■ **Records**:
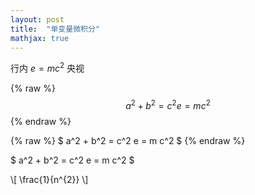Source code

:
 ```yaml
---
layout: post
title:  "单变量微积分"
mathjax: true
---
```


行内 $e = m c^2$ 央视

{% raw %}
    $$
    a^2 + b^2 = c^2
    e = m c^2
    $$
{% endraw %}

{% raw %}
    $
    a^2 + b^2 = c^2
    e = m c^2
    $
{% endraw %}

$
    a^2 + b^2 = c^2
    e = m c^2
$

\\[ \frac{1}{n^{2}} \\]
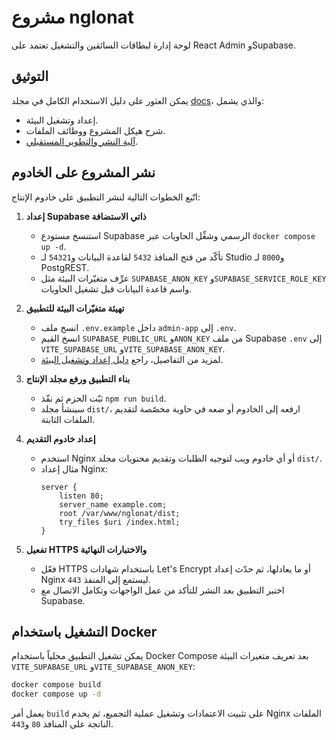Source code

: # مشروع nglonat

لوحة إدارة لبطاقات السائقين والتشغيل تعتمد على React Admin وSupabase.

## التوثيق
يمكن العثور على دليل الاستخدام الكامل في مجلد [docs](./docs)، والذي يشمل:
- إعداد وتشغيل البيئة.
- شرح هيكل المشروع ووظائف الملفات.
- [آلية النشر والتطوير المستقبلي](docs/deployment_and_future_updates.md).

## نشر المشروع على الخادوم

اتّبع الخطوات التالية لنشر التطبيق على خادوم الإنتاج:

1. **إعداد Supabase ذاتي الاستضافة**
   - استنسخ مستودع Supabase الرسمي وشغِّل الحاويات عبر `docker compose up -d`.
   - تأكّد من فتح المنافذ `5432` لقاعدة البيانات و`54321` لـ Studio و`8000` لـ PostgREST.
   - عرِّف متغيّرات البيئة مثل `SUPABASE_ANON_KEY` و`SUPABASE_SERVICE_ROLE_KEY` واسم قاعدة البيانات قبل تشغيل الحاويات.

2. **تهيئة متغيّرات البيئة للتطبيق**
   - انسخ ملف `.env.example` داخل `admin-app` إلى `.env`.
   - انسخ القيم `SUPABASE_PUBLIC_URL` و`ANON_KEY` من ملف Supabase `.env` إلى `VITE_SUPABASE_URL` و`VITE_SUPABASE_ANON_KEY`.
   - لمزيد من التفاصيل، راجع [دليل إعداد وتشغيل البيئة](docs/environment_setup.md).

3. **بناء التطبيق ورفع مجلد الإنتاج**
   - ثبّت الحزم ثم نفّذ `npm run build`.
   - سينشأ مجلد `dist/`، ارفعه إلى الخادوم أو ضعه في حاوية مخصّصة لتقديم الملفات الثابتة.

4. **إعداد خادوم التقديم**
   - استخدم Nginx أو أي خادوم ويب لتوجيه الطلبات وتقديم محتويات مجلد `dist/`.
   - مثال إعداد Nginx:
     ```
     server {
         listen 80;
         server_name example.com;
         root /var/www/nglonat/dist;
         try_files $uri /index.html;
     }
     ```

5. **تفعيل HTTPS والاختبارات النهائية**
   - فعّل HTTPS باستخدام شهادات Let's Encrypt أو ما يعادلها، ثم حدّث إعداد Nginx ليستمع إلى المنفذ `443`.
   - اختبر التطبيق بعد النشر للتأكد من عمل الواجهات وتكامل الاتصال مع Supabase.


## التشغيل باستخدام Docker

يمكن تشغيل التطبيق محلياً باستخدام Docker Compose بعد تعريف متغيرات البيئة `VITE_SUPABASE_URL` و`VITE_SUPABASE_ANON_KEY`:

```bash
docker compose build
docker compose up -d
```

يعمل أمر `build` على تثبيت الاعتمادات وتشغيل عملية التجميع، ثم يخدم Nginx الملفات الناتجة على المنافذ `80` و`443`.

■ **Activity**: Your answer should consist of each line above in which "الحاويات" appears.

■ **Result for this exercise**:
   - استنسخ مستودع Supabase الرسمي وشغِّل الحاويات عبر `docker compose up -d`.
   - عرِّف متغيّرات البيئة مثل `SUPABASE_ANON_KEY` و`SUPABASE_SERVICE_ROLE_KEY` واسم قاعدة البيانات قبل تشغيل الحاويات.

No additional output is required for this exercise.